Michael MccGwire notes:
"The Soviet military doctrine has evolved in response to what has been seen as a series of direct threats to the existence of the state; Nuclear testing aside, Soviet actions and the doctrines behind them must be seen as responses to the perceived threat posed by American decisions."
Military doctrine evolution in the former Soviet Union and Russia today, therefore represents an amalgam of many factors. The effect of the international political environment and an assessment of the probability of war, over time, forms the political component of doctrine. The evolution of Soviet military doctrine reflected foreign doctrines, especially that of Clausewitz and German "blitzkrieg." Past Soviet experience and history formed the Soviet perspective of the war. World War II, with its ten million Soviet deaths, had a profound effect. Internal political, economic, and social constraints, as well as the nature of Soviet decision making, greatly affected the nature of doctrine. Technological innovation also had a key role. The military doctrine of the former Soviet Union arose from the interaction of this multitude of often conflicting factors.

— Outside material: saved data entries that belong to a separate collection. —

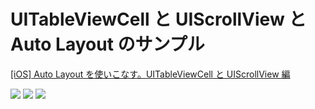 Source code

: # UITableViewCell と UIScrollView と Auto Layout のサンプル

[[iOS] Auto Layout を使いこなす。UITableViewCell と UIScrollView 編](http://hamasyou.com/blog/2014/10/09/ios-autolayout-scrollview-tablecell/)

![](http://hamasyou.com/images/20141008/SS1.png)
![](http://hamasyou.com/images/20141008/SS2.png)
![](http://hamasyou.com/images/20141008/SS3.png)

Post World War II Stalin's Era (1945-53)

The effect of World War II marks this period. The formative impact of the war led military doctrine to cast all future war in the mold of that experience protracted land war, with ground troops directly supported by tanks, artillery, and aircraft. Soviet leaders believed surprise attack would characterize this period. Although the war laid the foundation of military doctrine, there was a little critical examination of Soviet major failures in 1941 and 1942. Furthermore, Stalin placed great importance on atomic weapons and rocketry for the international prestige. Despite Stalin's xenophobic reaction to the West, the NATO military environment influenced Soviet military doctrine. U.S. superiority in strategic nuclear weapons and airpower prompted a Soviet emphasis on strong conventional forces and offensive counterattack into Europe from Soviet bases in Eastern Europe.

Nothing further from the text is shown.